The idea is to use a DLL (Doubly Linked List) to efficiently get the first non-repeating character from a stream. The DLL contains all non-repeating characters in order, i.e., the head of DLL contains first non-repeating character, the second node contains the second non-repeating and so on.
We also maintain two arrays: one array is to maintain characters that are already visited two or more times, we call it repeated[], the other array is array of pointers to linked list nodes, we call it inDLL[]. The size of both arrays is equal to alphabet size which is typically 256.
1) Create an empty DLL. Also create two arrays inDLL[] and repeated[] of size 256.
inDLL is an array of pointers to DLL nodes. repeated[] is a boolean array,
repeated[x] is true if x is repeated two or more times, otherwise false.
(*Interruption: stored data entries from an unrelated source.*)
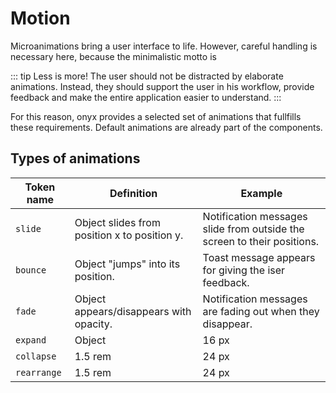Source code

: # Motion

Microanimations bring a user interface to life. However, careful handling is necessary here, because the minimalistic motto is

::: tip Less is more!
The user should not be distracted by elaborate animations. Instead, they should support the user in his workflow, provide feedback and make the entire application easier to understand.
:::

For this reason, onyx provides a selected set of animations that fullfills these requirements. Default animations are already part of the components.

## Types of animations

| Token name  | Definition                                   | Example                                                                 |
| ----------- | -------------------------------------------- | ----------------------------------------------------------------------- |
| `slide`     | Object slides from position x to position y. | Notification messages slide from outside the screen to their positions. |
| `bounce`    | Object "jumps" into its position.            | Toast message appears for giving the iser feedback.                     |
| `fade`      | Object appears/disappears with opacity.      | Notification messages are fading out when they disappear.               |
| `expand`    | Object                                       | 16 px                                                                   |
| `collapse`  | 1.5 rem                                      | 24 px                                                                   |
| `rearrange` | 1.5 rem                                      | 24 px                                                                   |
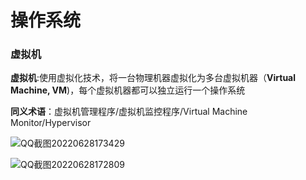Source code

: # 操作系统

### 虚拟机

**虚拟机**:使用虚拟化技术，将一台物理机器虚拟化为多台虚拟机器（**Virtual Machine, VM**)，每个虚拟机器都可以独立运行一个操作系统

**同义术语**：虚拟机管理程序/虚拟机监控程序/Virtual Machine Monitor/Hypervisor

![QQ截图20220628173429](https://cdn.jsdelivr.net/gh/chaoran4532/typora-upload-images@main/images/202206281734736.jpg)

![QQ截图20220628172809](https://cdn.jsdelivr.net/gh/chaoran4532/typora-upload-images@main/images/202206281733247.jpg)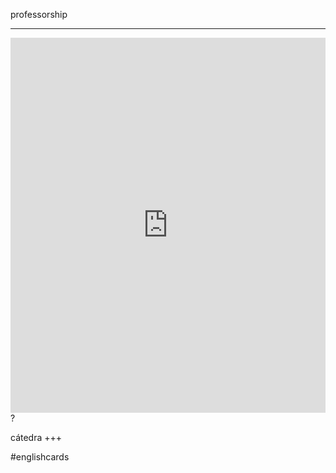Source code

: professorship
___
<iframe src="https://youglish.com/pronounce/professorship/english" style="width:100%; height:600px;" frameborder="0"></iframe>
?

cátedra
+++

#englishcards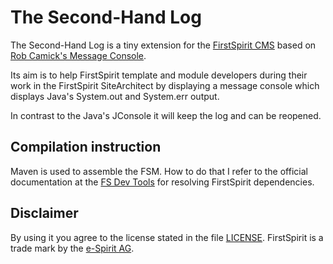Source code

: #  The Second-Hand Log

The Second-Hand Log is a tiny extension for the [FirstSpirit CMS](http://www.e-spirit.com/) based on [Rob Camick's Message Console](https://tips4java.wordpress.com/2008/11/08/message-console/).

Its aim is to help FirstSpirit template and module developers during their work in the FirstSpirit SiteArchitect by displaying a message console which displays Java's System.out and System.err output.

In contrast to the Java's JConsole it will keep the log and can be reopened.
 
## Compilation instruction

Maven is used to assemble the FSM. How to do that I refer to the official documentation at the [FS Dev Tools](https://github.com/e-Spirit/FSDevTools/blob/master/README.md) for resolving FirstSpirit dependencies.

##  Disclaimer

By using it you agree to the license stated in the file [LICENSE](LICENSE).
FirstSpirit is a trade mark by the [e-Spirit AG](http://www.e-spirit.com/).


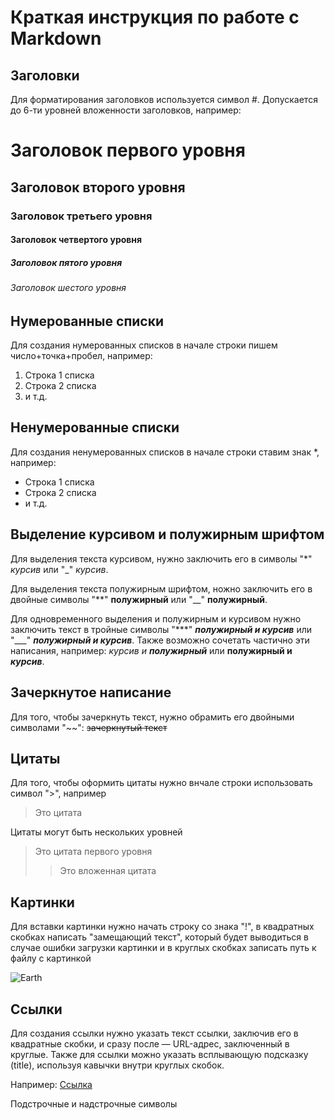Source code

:# Краткая инструкция по работе с Markdown

## Заголовки

Для форматирования заголовков используется символ #. Допускается до 6-ти уровней вложенности заголовков, например:
# Заголовок первого уровня
## Заголовок второго уровня
### Заголовок третьего уровня
#### Заголовок четвертого уровня
##### Заголовок пятого уровня
###### Заголовок шестого уровня

## Нумерованные списки

Для создания нумерованных списков в начале строки пишем число+точка+пробел, например:
1. Строка 1 списка
2. Строка 2 списка
3. и т.д.

## Ненумерованные списки

Для создания ненумерованных списков в начале строки ставим знак *, например:
*  Строка 1 списка
* Строка 2 списка
* и т.д.

## Выделение курсивом и полужирным шрифтом
Для выделения текста курсивом, нужно заключить его в символы "*" *курсив* или "_" _курсив_.

Для выделения текста полужирным шрифтом, ножно заключить его в двойные символы "**" **полужирный** или "__" __полужирный__.

Для одновременного выделения и полужирным и курсивом нужно заключить текст в тройные символы "***" ***полужирный и курсив*** или "___" ___полужирный и курсив___.
Также возможно сочетать частично эти написания, например: *курсив и **полужирный*** или **полужирный и *курсив***.

## Зачеркнутое написание
Для того, чтобы зачеркнуть текст, нужно обрамить его двойными символами "~~": ~~зачеркнутый текст~~

## Цитаты

Для того, чтобы оформить цитаты нужно внчале строки использовать символ ">", например
> Это цитата

Цитаты могут быть нескольких уровней
> Это цитата первого уровня
>> Это вложенная цитата

## Картинки
 Для вставки картинки нужно начать строку со знака "!", в квадратных скобках написать "замещающий текст", который будет выводиться в случае ошибки загрузки картинки и в круглых скобках записать путь к файлу с картинкой

 ![Earth](Earth.jpg)

## Ссылки

Для создания ссылки нужно указать текст ссылки, заключив его в квадратные скобки, и сразу после — URL-адрес, заключенный в круглые. 
Также для ссылки можно указать всплывающую подсказку (title), используя кавычки внутри круглых скобок.

Например: [Ссылка](https://yandex.by/search/?text=%D1%81%D1%81%D1%8B%D0%BB%D0%BA%D0%B8+Markdown&clid=2355963-2&rdrnd=940584&lr=26001&redircnt=1665048247.1 "Ссылка на создание ссылок")  

Подстрочные и надстрочные символы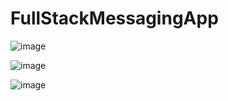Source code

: # FullStackMessagingApp
![image](https://user-images.githubusercontent.com/73176203/110797387-eed7cc00-8270-11eb-8906-64c923c55b01.png)

![image](https://user-images.githubusercontent.com/73176203/110797432-fb5c2480-8270-11eb-9321-c80da2c68cba.png)

![image](https://user-images.githubusercontent.com/73176203/110797466-03b45f80-8271-11eb-8a51-46d3b57d8fe0.png)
inDLL[x] contains pointer to a DLL node if character x is present in DLL,
otherwise NULL.
2) Initialize all entries of inDLL[] as NULL and repeated[] as false.
3) To get the first non-repeating character, return character at head of DLL.
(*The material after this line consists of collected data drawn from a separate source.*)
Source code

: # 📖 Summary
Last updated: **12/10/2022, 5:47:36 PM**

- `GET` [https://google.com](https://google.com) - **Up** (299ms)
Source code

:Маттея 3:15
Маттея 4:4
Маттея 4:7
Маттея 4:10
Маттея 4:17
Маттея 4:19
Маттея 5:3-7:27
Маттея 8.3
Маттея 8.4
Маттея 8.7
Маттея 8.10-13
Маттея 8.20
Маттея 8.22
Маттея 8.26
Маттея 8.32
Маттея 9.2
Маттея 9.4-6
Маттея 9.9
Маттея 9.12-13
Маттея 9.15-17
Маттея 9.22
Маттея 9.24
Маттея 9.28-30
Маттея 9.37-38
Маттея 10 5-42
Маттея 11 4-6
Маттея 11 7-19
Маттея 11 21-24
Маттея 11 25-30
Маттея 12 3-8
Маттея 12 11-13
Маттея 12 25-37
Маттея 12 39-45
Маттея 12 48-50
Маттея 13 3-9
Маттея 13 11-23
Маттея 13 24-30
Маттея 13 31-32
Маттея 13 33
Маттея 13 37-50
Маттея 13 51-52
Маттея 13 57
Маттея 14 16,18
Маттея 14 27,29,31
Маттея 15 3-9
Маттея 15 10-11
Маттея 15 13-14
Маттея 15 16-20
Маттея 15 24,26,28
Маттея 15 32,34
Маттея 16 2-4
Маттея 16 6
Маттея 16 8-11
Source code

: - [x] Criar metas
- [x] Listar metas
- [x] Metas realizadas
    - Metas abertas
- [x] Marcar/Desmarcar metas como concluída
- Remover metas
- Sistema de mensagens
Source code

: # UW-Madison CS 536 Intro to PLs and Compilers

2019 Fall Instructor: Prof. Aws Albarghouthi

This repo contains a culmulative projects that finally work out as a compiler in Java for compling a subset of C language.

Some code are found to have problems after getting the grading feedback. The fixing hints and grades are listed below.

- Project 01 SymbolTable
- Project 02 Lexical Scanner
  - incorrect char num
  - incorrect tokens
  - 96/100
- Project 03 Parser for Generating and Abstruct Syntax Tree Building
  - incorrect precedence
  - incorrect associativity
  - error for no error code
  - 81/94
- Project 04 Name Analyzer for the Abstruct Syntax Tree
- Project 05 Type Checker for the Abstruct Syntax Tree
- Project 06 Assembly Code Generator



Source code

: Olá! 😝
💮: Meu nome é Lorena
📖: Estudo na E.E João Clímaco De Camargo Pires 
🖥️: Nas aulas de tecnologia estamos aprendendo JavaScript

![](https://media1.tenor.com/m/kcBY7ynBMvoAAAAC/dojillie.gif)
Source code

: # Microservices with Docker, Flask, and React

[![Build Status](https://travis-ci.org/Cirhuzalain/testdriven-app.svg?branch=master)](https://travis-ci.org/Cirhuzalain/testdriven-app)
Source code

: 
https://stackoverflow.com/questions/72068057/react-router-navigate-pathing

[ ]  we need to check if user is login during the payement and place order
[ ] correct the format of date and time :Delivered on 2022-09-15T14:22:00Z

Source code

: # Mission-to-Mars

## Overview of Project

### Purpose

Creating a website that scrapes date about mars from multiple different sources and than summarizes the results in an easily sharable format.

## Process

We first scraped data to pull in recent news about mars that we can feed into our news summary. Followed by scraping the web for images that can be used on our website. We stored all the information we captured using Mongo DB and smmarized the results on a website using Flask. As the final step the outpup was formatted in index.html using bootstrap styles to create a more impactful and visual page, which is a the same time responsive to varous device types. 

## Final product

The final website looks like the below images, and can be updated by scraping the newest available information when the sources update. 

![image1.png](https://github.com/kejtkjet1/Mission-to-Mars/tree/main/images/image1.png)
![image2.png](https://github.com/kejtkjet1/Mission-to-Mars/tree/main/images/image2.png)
4) Following are steps to process a new character 'x' in stream.
a) If repeated[x] is true, ignore this character (x is already repeated two
or more times in the stream)
b) If repeated[x] is false and inDLL[x] is NULL (x is seen first time)
Append x to DLL and store address of new DLL node in inDLL[x].
c) If repeated[x] is false and inDLL[x] is not NULL (x is seen second time)
Get DLL node of x using inDLL[x] and remove the node. Also, mark inDLL[x]
as NULL and repeated[x] as true.
Note that appending a new node to DLL is O(1)
operation if we maintain tail pointer. Removing a node from DLL is also O(1)
. So both operations, addition of new character and finding first non-repeating character take O(1) time
.
Below is the code in C++
// A C++ program to find first non-repeating character from a stream of characters
#include <iostream>
#define MAX_CHAR 256
using namespace std;
// A linked list node
struct node
{
char a;
struct node *next, *prev;
};
// A utility function to append a character x at the end of DLL.
// Note that the function may change head and tail pointers, that
// is why pointers to these pointers are passed.
void appendNode(struct node **head_ref, struct node **tail_ref, char x)
{
struct node *temp = new node;
temp->a = x;
temp->prev = temp->next = NULL;
if (*head_ref == NULL)
{
*head_ref = *tail_ref = temp;
return;
}
(*tail_ref)->next = temp;
temp->prev = *tail_ref;
*tail_ref = temp;
}
// A utility function to remove a node 'temp' fromt DLL. Note that the
// function may change head and tail pointers, that is why pointers to
// these pointers are passed.
void removeNode(struct node **head_ref, struct node **tail_ref,
struct node *temp)
{
if (*head_ref == NULL)
return;
if (*head_ref == temp)
*head_ref = (*head_ref)->next;
if (*tail_ref == temp)
*tail_ref = (*tail_ref)->prev;
if (temp->next != NULL)
temp->next->prev = temp->prev;
if (temp->prev != NULL)
temp->prev->next = temp->next;
delete(temp);
}
void findFirstNonRepeating()
{
// inDLL[x] contains pointer to a DLL node if x is present in DLL.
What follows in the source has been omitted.